Her heavy, dark lashes flutter open.
She blinks against the bright sunlight, completely disoriented for a fraction of a second. She looks at the massive, open wall exposing the endless turquoise ocean. Then, she turns her head.
Her midnight-blue eyes lock onto me standing at the edge of the bed.
The memory of last night crashes into her mind.
I can see it happen. I can see the exact millisecond the horrific, blood-soaked truth of her mother’s death collides with the agonizing, violent pleasure of our consummation.
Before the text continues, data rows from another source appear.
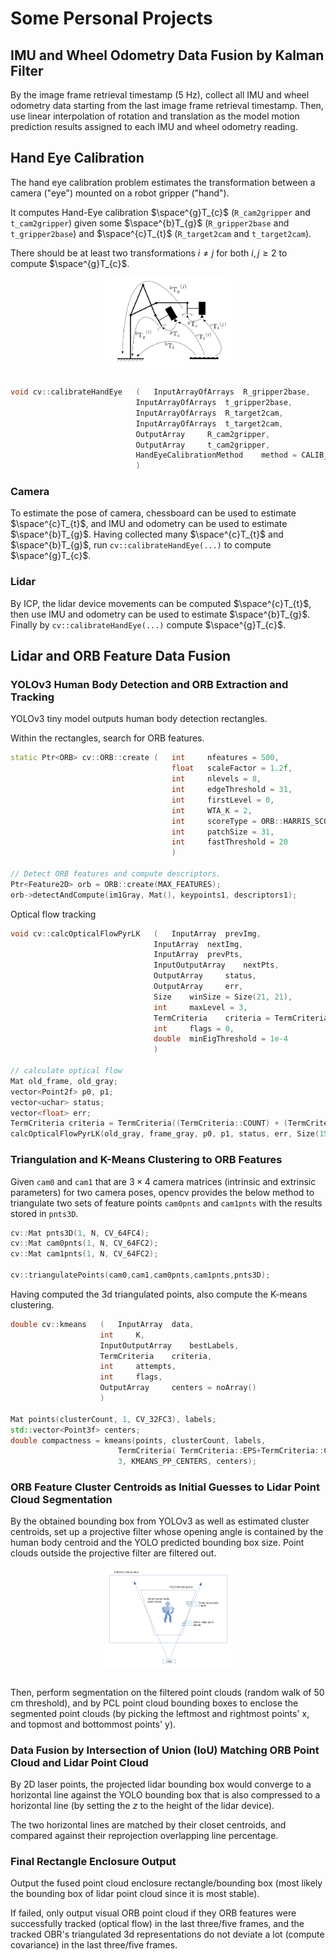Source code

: # Some Personal Projects

## IMU and Wheel Odometry Data Fusion by Kalman Filter

By the image frame retrieval timestamp (5 Hz), collect all IMU and wheel odometry data starting from the last image frame retrieval timestamp.
Then, use linear interpolation of rotation and translation as the model motion prediction results assigned to each IMU and wheel odometry reading.

## Hand Eye Calibration

The hand eye calibration problem estimates the transformation between a camera ("eye") mounted on a robot gripper ("hand").

It computes Hand-Eye calibration $\space^{g}T_{c}$ (`R_cam2gripper` and `t_cam2gripper`) given some $\space^{b}T_{g}$ (`R_gripper2base` and `t_gripper2base`) and $\space^{c}T_{t}$ (`R_target2cam` and `t_target2cam`).

There should be at least two transformations $i \ne j$ for both $i,j \ge 2$ to compute $\space^{g}T_{c}$.

<div style="display: flex; justify-content: center;">
      <img src="imgs/hand_eye_cali.png" width="40%" height="40%" alt="hand_eye_cali" />
</div>
</br>

```cpp
void cv::calibrateHandEye	(	InputArrayOfArrays 	R_gripper2base,
                            InputArrayOfArrays 	t_gripper2base,
                            InputArrayOfArrays 	R_target2cam,
                            InputArrayOfArrays 	t_target2cam,
                            OutputArray 	R_cam2gripper,
                            OutputArray 	t_cam2gripper,
                            HandEyeCalibrationMethod 	method = CALIB_HAND_EYE_TSAI 
                            )	
```

### Camera

To estimate the pose of camera, chessboard can be used to estimate $\space^{c}T_{t}$,
and IMU and odometry can be used to estimate $\space^{b}T_{g}$.
Having collected many $\space^{c}T_{t}$ and $\space^{b}T_{g}$, run `cv::calibrateHandEye(...)` to compute $\space^{g}T_{c}$.

### Lidar

By ICP, the lidar device movements can be computed $\space^{c}T_{t}$, then use IMU and odometry can be used to estimate $\space^{b}T_{g}$.
Finally by `cv::calibrateHandEye(...)` compute $\space^{g}T_{c}$.

## Lidar and ORB Feature Data Fusion

### YOLOv3 Human Body Detection and ORB Extraction and Tracking

YOLOv3 tiny model outputs human body detection rectangles.

Within the rectangles, search for ORB features.

```cpp
static Ptr<ORB> cv::ORB::create	(	int 	nfeatures = 500,
                                    float 	scaleFactor = 1.2f,
                                    int 	nlevels = 8,
                                    int 	edgeThreshold = 31,
                                    int 	firstLevel = 0,
                                    int 	WTA_K = 2,
                                    int 	scoreType = ORB::HARRIS_SCORE,
                                    int 	patchSize = 31,
                                    int 	fastThreshold = 20 
                                    )

// Detect ORB features and compute descriptors.
Ptr<Feature2D> orb = ORB::create(MAX_FEATURES);
orb->detectAndCompute(im1Gray, Mat(), keypoints1, descriptors1);
```

Optical flow tracking 

```cpp
void cv::calcOpticalFlowPyrLK	(	InputArray 	prevImg,
                                InputArray 	nextImg,
                                InputArray 	prevPts,
                                InputOutputArray 	nextPts,
                                OutputArray 	status,
                                OutputArray 	err,
                                Size 	winSize = Size(21, 21),
                                int 	maxLevel = 3,
                                TermCriteria 	criteria = TermCriteria(TermCriteria::COUNT+TermCriteria::EPS, 30, 0.01),
                                int 	flags = 0,
                                double 	minEigThreshold = 1e-4 
                                )	

// calculate optical flow
Mat old_frame, old_gray;
vector<Point2f> p0, p1;
vector<uchar> status;
vector<float> err;
TermCriteria criteria = TermCriteria((TermCriteria::COUNT) + (TermCriteria::EPS), 10, 0.03);
calcOpticalFlowPyrLK(old_gray, frame_gray, p0, p1, status, err, Size(15,15), 2, criteria);
```

### Triangulation and K-Means Clustering to ORB Features

Given `cam0` and `cam1` that are $3 \times 4$ camera matrices (intrinsic and extrinsic parameters) for two camera poses, 
opencv provides the below method to triangulate two sets of feature points `cam0pnts` and `cam1pnts` with the results stored in `pnts3D`.
```cpp
cv::Mat pnts3D(1, N, CV_64FC4);
cv::Mat cam0pnts(1, N, CV_64FC2);
cv::Mat cam1pnts(1, N, CV_64FC2);

cv::triangulatePoints(cam0,cam1,cam0pnts,cam1pnts,pnts3D);
```

Having computed the 3d triangulated points, also compute the K-means clustering.
```cpp
double cv::kmeans	(	InputArray 	data,
                    int 	K,
                    InputOutputArray 	bestLabels,
                    TermCriteria 	criteria,
                    int 	attempts,
                    int 	flags,
                    OutputArray 	centers = noArray() 
                    )	

Mat points(clusterCount, 1, CV_32FC3), labels;
std::vector<Point3f> centers;
double compactness = kmeans(points, clusterCount, labels,
                        TermCriteria( TermCriteria::EPS+TermCriteria::COUNT, 10, 1.0),
                        3, KMEANS_PP_CENTERS, centers);
```

### ORB Feature Cluster Centroids as Initial Guesses to Lidar Point Cloud Segmentation

By the obtained bounding box from YOLOv3 as well as estimated cluster centroids, 
set up a projective filter whose opening angle is contained by the human body centroid and the YOLO predicted bounding box size.
Point clouds outside the projective filter are filtered out.

<div style="display: flex; justify-content: center;">
      <img src="imgs/point_cloud_filter_by_yolo_angle.png" width="40%" height="40%" alt="point_cloud_filter_by_yolo_angle" />
</div>
</br>

Then, perform segmentation on the filtered point clouds (random walk of 50 cm threshold), and by PCL point cloud bounding boxes to enclose the segmented point clouds (by picking the leftmost and rightmost points' x, and topmost and bottommost points' y).

### Data Fusion by Intersection of Union (IoU) Matching ORB Point Cloud and Lidar Point Cloud

By 2D laser points, the projected lidar bounding box would converge to a horizontal line against the YOLO bounding box that is also compressed to a horizontal line (by setting the $z$ to the height of the lidar device).

The two horizontal lines are matched by their closet centroids, and compared against their reprojection overlapping line percentage.

### Final Rectangle Enclosure Output

Output the fused point cloud enclosure rectangle/bounding box (most likely the bounding box of lidar point cloud since it is most stable).

If failed, only output visual ORB point cloud if they ORB features were successfully tracked (optical flow) in the last three/five frames, and the tracked OBR's triangulated 3d representations do not deviate a lot (compute covariance) in the last three/five frames.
Her breath hitches sharply, her pupils dilating, a profound, heavy conflict warring across her beautiful features.
She should scramble backward. She should pull the sheets up to her chin and look at me with absolute, paralyzing disgust.
But she doesn't.
She lies perfectly still, her bare chest rising and falling in rapid, shallow staccatos. She stares at the monster who ruined her, and a deep, flushed heat slowly begins to bloom across her collarbones, climbing up her throat.
She accepts it. She accepts me.
"You're awake," she whispers, her voice a fragile, raspy hum.